All of the entries need to be repeated exactly. Leave nothing out.

┌────────

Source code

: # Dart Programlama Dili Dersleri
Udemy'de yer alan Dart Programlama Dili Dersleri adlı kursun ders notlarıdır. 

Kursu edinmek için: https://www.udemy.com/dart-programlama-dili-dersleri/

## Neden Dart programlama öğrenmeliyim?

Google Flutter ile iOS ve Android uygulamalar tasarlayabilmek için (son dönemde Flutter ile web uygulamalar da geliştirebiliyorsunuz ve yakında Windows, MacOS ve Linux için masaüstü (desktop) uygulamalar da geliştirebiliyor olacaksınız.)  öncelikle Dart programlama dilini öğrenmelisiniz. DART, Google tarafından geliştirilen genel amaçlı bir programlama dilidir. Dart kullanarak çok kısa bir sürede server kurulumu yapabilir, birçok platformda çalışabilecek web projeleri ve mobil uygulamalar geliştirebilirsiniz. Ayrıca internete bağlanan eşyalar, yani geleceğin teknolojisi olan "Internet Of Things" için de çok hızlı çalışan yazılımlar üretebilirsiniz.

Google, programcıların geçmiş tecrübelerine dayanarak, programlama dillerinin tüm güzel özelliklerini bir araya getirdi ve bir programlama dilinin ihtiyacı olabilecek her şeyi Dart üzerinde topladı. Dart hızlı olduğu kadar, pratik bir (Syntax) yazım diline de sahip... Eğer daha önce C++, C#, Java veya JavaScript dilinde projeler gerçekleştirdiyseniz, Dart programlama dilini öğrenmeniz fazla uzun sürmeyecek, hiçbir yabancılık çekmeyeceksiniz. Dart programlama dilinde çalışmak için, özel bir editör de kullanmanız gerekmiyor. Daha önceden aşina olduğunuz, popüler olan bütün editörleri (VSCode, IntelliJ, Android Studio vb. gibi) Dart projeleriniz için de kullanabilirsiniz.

└────────

EXERCISE OUTPUT:
Source code

: # Dart Programlama Dili Dersleri
Udemy'de yer alan Dart Programlama Dili Dersleri adlı kursun ders notlarıdır. 

Kursu edinmek için: https://www.udemy.com/dart-programlama-dili-dersleri/

## Neden Dart programlama öğrenmeliyim?

Google Flutter ile iOS ve Android uygulamalar tasarlayabilmek için (son dönemde Flutter ile web uygulamalar da geliştirebiliyorsunuz ve yakında Windows, MacOS ve Linux için masaüstü (desktop) uygulamalar da geliştirebiliyor olacaksınız.)  öncelikle Dart programlama dilini öğrenmelisiniz. DART, Google tarafından geliştirilen genel amaçlı bir programlama dilidir. Dart kullanarak çok kısa bir sürede server kurulumu yapabilir, birçok platformda çalışabilecek web projeleri ve mobil uygulamalar geliştirebilirsiniz. Ayrıca internete bağlanan eşyalar, yani geleceğin teknolojisi olan "Internet Of Things" için de çok hızlı çalışan yazılımlar üretebilirsiniz.

Google, programcıların geçmiş tecrübelerine dayanarak, programlama dillerinin tüm güzel özelliklerini bir araya getirdi ve bir programlama dilinin ihtiyacı olabilecek her şeyi Dart üzerinde topladı. Dart hızlı olduğu kadar, pratik bir (Syntax) yazım diline de sahip... Eğer daha önce C++, C#, Java veya JavaScript dilinde projeler gerçekleştirdiyseniz, Dart programlama dilini öğrenmeniz fazla uzun sürmeyecek, hiçbir yabancılık çekmeyeceksiniz. Dart programlama dilinde çalışmak için, özel bir editör de kullanmanız gerekmiyor. Daha önceden aşina olduğunuz, popüler olan bütün editörleri (VSCode, IntelliJ, Android Studio vb. gibi) Dart projeleriniz için de kullanabilirsiniz.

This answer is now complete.